Perhaps Argyll and Bute has a market opportunity with eight out of 10 of Strathclyde’s outdoor centres. Renfrewshire, though, contemplates buying in outdoor education from the voluntary sector.

Experience of successful and popular delegated management of schools is now moving to areas such as Clackmannan as senior ex-Strathclyde personnel take up new posts. Even the ritual incantation in Labour strongholds that ever-greater funding equates with ever-better results seems now to be under question. In Glasgow, of all places. Here a stubborn relationship with underachievement has persisted over 20 years despite Strathclyde’s policy of pouring millions into deprived areas (currently Pounds 6 million in the form of 369 extra staff).
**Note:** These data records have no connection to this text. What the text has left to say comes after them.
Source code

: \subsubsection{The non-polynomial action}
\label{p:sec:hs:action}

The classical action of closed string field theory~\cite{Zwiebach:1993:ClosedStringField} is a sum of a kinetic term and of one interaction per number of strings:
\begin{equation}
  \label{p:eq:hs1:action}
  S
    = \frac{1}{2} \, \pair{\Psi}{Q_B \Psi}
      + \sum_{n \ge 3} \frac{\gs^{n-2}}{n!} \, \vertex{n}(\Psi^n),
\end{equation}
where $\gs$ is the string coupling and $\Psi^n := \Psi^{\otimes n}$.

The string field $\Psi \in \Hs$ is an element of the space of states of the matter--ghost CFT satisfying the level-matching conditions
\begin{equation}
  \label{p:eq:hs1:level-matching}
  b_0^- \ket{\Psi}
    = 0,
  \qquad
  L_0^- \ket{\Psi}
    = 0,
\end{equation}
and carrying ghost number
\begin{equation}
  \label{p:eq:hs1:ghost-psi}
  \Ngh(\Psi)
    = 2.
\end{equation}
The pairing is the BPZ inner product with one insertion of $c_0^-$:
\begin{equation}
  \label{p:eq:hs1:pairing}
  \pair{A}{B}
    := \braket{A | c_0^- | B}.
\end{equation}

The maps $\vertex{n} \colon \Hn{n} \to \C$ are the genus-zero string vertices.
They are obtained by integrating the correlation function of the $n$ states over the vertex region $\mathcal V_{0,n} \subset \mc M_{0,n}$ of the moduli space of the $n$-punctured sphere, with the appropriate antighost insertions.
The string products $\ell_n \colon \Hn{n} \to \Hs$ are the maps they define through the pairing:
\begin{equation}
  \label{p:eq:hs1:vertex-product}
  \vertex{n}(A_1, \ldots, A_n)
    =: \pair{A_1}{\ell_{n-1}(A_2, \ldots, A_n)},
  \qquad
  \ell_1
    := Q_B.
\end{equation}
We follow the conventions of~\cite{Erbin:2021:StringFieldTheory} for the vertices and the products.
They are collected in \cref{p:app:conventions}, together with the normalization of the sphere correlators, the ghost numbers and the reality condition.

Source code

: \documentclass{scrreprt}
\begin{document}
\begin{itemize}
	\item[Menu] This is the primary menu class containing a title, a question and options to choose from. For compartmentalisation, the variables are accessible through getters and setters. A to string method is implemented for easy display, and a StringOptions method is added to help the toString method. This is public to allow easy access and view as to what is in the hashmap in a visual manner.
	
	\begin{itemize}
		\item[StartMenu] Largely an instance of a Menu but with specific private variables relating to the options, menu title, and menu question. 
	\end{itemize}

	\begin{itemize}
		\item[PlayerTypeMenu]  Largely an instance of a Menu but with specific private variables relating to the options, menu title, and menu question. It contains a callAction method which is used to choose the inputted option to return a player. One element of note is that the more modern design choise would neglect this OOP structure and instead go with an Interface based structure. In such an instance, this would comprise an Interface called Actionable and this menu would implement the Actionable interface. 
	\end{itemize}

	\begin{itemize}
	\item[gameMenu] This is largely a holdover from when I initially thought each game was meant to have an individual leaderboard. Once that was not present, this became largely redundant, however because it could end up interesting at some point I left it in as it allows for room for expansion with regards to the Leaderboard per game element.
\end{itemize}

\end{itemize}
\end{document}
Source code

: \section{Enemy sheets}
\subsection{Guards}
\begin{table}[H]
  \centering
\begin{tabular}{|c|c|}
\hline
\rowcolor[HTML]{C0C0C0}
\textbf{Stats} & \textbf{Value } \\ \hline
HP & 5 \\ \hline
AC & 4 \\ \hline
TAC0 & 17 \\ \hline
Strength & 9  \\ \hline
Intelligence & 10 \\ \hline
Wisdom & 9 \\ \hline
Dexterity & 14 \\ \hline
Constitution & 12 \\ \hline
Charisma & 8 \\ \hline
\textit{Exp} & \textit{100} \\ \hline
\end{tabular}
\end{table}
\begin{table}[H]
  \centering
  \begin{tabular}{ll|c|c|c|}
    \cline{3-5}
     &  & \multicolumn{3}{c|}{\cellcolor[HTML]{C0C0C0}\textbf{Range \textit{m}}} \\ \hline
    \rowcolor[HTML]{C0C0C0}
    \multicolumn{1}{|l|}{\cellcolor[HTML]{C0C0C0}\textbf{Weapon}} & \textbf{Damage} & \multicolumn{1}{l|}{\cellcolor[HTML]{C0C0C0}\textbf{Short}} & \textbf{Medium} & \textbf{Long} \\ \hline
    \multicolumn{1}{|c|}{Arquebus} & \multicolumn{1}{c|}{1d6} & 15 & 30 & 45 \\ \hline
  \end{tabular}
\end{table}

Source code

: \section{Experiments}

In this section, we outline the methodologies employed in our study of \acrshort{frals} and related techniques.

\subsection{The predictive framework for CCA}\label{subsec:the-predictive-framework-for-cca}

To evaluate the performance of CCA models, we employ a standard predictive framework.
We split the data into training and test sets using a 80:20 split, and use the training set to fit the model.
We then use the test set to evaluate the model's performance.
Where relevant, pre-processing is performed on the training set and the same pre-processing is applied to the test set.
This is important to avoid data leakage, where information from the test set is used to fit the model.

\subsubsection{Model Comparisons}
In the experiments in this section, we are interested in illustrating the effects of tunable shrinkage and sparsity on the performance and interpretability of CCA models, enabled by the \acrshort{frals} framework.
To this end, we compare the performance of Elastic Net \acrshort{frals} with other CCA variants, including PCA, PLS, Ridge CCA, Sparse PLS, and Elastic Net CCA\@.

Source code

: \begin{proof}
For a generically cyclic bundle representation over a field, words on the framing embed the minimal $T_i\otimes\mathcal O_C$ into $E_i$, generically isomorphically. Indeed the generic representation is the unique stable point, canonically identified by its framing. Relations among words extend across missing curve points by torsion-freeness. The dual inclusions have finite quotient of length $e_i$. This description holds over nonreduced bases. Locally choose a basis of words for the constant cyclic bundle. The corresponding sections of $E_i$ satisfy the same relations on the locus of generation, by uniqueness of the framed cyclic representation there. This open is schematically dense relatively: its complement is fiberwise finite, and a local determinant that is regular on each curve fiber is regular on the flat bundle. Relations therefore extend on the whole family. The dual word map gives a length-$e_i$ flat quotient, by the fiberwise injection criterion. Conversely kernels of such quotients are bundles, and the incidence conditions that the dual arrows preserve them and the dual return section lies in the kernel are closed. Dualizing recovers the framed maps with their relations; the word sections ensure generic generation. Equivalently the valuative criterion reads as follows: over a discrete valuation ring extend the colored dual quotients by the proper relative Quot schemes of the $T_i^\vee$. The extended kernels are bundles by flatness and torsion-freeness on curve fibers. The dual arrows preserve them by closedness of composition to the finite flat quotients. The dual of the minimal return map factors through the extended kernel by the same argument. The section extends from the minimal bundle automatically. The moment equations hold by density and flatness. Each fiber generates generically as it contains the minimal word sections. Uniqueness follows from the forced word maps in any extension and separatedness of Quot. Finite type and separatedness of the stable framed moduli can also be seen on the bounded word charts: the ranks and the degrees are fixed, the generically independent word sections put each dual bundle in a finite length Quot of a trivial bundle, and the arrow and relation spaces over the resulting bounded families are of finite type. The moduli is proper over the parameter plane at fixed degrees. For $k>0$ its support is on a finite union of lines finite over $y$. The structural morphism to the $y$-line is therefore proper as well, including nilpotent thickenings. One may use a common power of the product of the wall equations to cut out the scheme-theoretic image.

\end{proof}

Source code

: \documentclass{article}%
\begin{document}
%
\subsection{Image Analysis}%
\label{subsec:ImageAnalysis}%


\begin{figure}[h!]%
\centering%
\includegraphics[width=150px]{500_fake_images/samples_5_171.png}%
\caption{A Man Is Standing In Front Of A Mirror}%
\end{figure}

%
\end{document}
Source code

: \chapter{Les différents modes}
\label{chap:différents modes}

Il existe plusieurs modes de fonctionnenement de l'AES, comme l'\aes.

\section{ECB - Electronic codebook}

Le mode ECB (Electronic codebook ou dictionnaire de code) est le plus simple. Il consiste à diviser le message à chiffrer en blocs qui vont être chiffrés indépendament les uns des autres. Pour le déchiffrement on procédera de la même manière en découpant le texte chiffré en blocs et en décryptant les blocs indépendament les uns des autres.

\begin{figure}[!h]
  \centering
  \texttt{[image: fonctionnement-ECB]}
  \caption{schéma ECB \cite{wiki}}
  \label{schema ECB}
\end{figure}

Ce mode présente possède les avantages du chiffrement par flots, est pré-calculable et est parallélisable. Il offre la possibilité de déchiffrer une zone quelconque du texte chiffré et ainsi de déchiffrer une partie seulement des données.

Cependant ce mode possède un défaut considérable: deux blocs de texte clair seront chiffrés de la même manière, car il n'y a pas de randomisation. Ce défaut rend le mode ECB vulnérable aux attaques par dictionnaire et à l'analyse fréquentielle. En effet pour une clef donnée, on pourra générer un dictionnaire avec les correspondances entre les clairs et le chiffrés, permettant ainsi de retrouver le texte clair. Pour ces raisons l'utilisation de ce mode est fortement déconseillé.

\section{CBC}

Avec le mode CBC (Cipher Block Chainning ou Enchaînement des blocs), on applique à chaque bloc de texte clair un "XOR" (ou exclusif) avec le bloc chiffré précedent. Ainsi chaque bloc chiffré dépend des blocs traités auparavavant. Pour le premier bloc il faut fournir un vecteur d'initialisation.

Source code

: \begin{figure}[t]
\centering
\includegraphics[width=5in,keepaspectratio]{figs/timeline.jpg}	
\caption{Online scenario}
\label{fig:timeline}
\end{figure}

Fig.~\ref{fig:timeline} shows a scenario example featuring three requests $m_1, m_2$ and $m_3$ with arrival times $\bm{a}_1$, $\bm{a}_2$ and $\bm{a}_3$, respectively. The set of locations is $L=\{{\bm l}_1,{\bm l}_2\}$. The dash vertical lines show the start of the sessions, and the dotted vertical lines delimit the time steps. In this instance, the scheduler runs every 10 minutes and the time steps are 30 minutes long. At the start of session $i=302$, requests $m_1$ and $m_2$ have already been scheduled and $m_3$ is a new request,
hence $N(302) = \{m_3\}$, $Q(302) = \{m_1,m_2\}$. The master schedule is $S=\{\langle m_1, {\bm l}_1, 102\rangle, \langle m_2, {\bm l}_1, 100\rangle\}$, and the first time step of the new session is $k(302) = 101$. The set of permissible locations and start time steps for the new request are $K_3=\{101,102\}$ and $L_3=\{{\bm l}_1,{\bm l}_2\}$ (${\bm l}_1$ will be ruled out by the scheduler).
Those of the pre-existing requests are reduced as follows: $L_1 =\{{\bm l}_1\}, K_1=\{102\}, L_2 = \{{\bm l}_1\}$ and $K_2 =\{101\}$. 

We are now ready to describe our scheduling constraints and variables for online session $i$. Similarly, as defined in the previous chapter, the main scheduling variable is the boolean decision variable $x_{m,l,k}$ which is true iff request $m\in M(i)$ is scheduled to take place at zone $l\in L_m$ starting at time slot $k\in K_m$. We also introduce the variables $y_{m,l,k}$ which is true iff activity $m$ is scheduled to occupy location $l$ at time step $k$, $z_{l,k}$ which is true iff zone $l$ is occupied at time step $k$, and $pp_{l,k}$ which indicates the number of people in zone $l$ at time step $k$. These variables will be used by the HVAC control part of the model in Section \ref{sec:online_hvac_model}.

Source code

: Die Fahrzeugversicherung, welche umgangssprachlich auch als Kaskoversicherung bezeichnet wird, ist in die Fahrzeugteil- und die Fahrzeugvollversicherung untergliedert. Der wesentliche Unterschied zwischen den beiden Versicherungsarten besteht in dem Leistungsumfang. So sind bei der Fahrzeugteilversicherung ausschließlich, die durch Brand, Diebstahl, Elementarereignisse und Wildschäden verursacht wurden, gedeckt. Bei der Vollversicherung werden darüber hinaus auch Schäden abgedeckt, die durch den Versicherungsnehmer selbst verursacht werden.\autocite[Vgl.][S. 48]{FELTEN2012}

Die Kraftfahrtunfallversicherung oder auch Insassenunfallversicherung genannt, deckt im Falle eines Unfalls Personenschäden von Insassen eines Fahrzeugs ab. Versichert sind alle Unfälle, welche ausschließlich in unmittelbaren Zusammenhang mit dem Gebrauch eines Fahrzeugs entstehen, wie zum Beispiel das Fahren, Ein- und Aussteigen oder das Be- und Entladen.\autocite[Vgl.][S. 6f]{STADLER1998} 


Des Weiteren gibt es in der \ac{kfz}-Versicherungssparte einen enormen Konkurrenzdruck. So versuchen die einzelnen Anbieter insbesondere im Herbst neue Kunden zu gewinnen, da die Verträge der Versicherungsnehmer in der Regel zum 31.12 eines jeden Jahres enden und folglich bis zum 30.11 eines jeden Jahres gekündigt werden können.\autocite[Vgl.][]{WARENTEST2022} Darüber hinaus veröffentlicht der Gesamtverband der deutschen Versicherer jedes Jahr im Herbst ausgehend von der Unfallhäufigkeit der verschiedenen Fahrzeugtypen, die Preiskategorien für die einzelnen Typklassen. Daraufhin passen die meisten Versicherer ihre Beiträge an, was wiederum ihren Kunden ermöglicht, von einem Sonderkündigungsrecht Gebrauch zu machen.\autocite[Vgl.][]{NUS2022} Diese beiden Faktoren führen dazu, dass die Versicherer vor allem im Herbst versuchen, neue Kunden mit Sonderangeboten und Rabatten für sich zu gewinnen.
So what is missing if not cash? Malcolm Green, returning to the Glasgow education brief, promises a review of the strategy, and says “the same schools are in the same position, and the same gaps are still there”. But his director Ken Corsar has already pointed at the reason: low expectations. “It’s the Glasgow syndrome: the excuse for poor performance is that ‘it’s Glasgow: what can you expect?’” A diagnosis not, of course, unique to Glasgow.

A few (too few) councils have gone for the leaner sleeker management structures somewhat optimistically expected by Government. To the rest, Mr Corsar has a warning. “If schools don’t see added value from the authority, sooner or later they will question its relevance.” That view is echoed by Aberdeen’s director: “Schools must feel there is value in belonging to the club.”

The Swot formula is a classic management tool: analysis of strengths, weaknesses, opportunities and threats. There is more evidence than the Scottish media generally cares to admit that fresh-start thinking and enterprising approaches are surfacing in some of Scotland’s councils. Even a sprinkling of imaginative innovation points to the small-scale potential of diversity. Indeed it is only by venturing down untrodden routes that education authorities will map out their own survival.